9 personnes sont officiellement candidates :

- Boris Tadic (DS), Chef de l'Etat sortant, soutenu aussi par le Parti démocratique du Sandzak dirigé par le ministre du Travail, Rasim Ljajic, et l'Alliance démocratique des Croates de Voïvodine de Petar Kuntic ;

- Tomislav Nikolic, ancien vice-Premier ministre sous Slobodan Milosevic et leader par intérim du Parti radical (SRS) dont le leader, Vojislav Seselj, est inculpé de crimes de guerre contre les populations non-serbes de Croatie, de Bosnie-Herzégovine et de Voïvodine par le Tribunal pénal international pour l'ex-Yougoslavie de La Haye ;

- Cedomir Jovanovic, leader du Parti libéral-démocrate (LDP) ;

- Velimir Ilic, ministre des Infrastructures et leader de Nouvelle Serbie (NS) soutenu par le Parti démocratique (DSS) du Premier ministre Vojislav Kostunica ;

- Jugoslav Dobricanin du Parti réformiste (RS) ;

- Marijan Ristevic du Parti populaire paysan (NSS) ;

- Itsvan Pastor, candidat de la minorité hongroise soutenu pour la première fois par les formations hongroises, l'Alliance des Hongrois de Voïvodine, l'Amitié démocratique des Hongrois de Voïvodine, le Parti démocratique des Hongrois de Voïvodine et l'Alliance civique hongroise ;

- Milutin Mrkonjic, président du Parti socialiste (SPS) et vice-président du Parlement;

- Milanka Karic, leader du Mouvement de la force (PSS).

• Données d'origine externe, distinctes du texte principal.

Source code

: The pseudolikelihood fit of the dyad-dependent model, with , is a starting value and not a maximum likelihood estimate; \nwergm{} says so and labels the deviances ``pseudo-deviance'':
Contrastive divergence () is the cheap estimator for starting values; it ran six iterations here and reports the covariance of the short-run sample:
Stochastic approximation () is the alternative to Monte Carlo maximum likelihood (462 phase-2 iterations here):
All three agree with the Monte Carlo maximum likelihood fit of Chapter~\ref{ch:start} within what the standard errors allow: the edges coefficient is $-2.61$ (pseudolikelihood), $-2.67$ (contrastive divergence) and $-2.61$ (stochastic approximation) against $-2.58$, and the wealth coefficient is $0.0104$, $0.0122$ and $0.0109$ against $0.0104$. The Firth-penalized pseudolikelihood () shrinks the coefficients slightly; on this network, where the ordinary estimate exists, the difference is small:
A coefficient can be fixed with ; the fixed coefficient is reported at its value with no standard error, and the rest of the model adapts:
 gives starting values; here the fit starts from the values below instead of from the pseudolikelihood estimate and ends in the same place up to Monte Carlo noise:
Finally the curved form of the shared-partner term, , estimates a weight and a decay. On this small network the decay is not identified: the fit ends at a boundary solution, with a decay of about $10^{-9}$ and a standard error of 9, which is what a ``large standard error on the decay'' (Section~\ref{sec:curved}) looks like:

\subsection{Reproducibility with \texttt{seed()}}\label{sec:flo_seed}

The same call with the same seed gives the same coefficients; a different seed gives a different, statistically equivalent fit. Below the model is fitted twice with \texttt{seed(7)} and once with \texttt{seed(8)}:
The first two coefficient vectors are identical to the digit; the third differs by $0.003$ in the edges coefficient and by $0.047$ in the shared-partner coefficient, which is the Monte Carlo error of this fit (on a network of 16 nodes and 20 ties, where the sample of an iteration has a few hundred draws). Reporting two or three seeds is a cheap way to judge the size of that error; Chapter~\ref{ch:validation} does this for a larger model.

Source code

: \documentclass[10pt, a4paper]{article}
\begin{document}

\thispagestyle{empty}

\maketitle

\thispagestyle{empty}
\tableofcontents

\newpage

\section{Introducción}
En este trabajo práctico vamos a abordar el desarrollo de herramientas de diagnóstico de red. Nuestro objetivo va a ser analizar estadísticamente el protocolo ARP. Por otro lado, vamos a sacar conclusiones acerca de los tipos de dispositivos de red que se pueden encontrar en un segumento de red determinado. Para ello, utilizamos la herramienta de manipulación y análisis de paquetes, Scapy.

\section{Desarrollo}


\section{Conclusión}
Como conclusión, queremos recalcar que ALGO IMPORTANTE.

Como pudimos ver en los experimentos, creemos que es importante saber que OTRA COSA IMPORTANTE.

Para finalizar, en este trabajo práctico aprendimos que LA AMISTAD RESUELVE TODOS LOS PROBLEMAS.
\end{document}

Favori des sondages, le Président de la République sortant, Boris Tadic, a lancé sa campagne électorale le 22 décembre 2007 avec le slogan "Avec le peuple". Le candidat du Parti démocrate souhaite que sa campagne soit centrée sur les contacts directs avec les citoyens et les meetings plus que sur les médias. Boris Tadic a recueilli 18 903 signatures d'électeurs pour se présenter (chaque candidat doit recueillir au moins 10 000 signatures d'électeurs pour pouvoir se présenter aux suffrages des Serbes, chaque électeur ne pouvant accorder sa signature qu'à un seul candidat). Le Président sortant est également soutenu par le Parti démocratique du Sandzak dirigé par le ministre du Travail, Rasim Ljajic et le Parti du Sandzak de Fevzija Muric. Ce dernier a affirmé : "J'appelle les habitants de Novi Pazar, tous ceux du Sandzak et tous les Bosniaques à voter pour Boris Tadic. De cette façon, ils apporteront leur voix au Président de la République qui signera l'Accord de stabilisation et d'association avec l'Union européenne". Le texte européen doit être signé le 28 janvier prochain. Boris Tadic s'appuie sur son bilan des trois dernières années qu'il a passées à la tête de l'Etat et appelle à "une Serbie forte, stable et européenne". Le Chef de l'Etat souhaite voir son pays accéder au rang de candidat officiel à l'adhésion avant la fin de l'année 2008. "La Serbie a dit "non" à une politique de guerre et de meurtre et a choisi un avenir de paix. Le pays a besoin de victoires : dans les discussions sur le statut du Kosovo, dans l'intégration européenne et dans son combat contre la pauvreté et la corruption" répète Boris Tadic.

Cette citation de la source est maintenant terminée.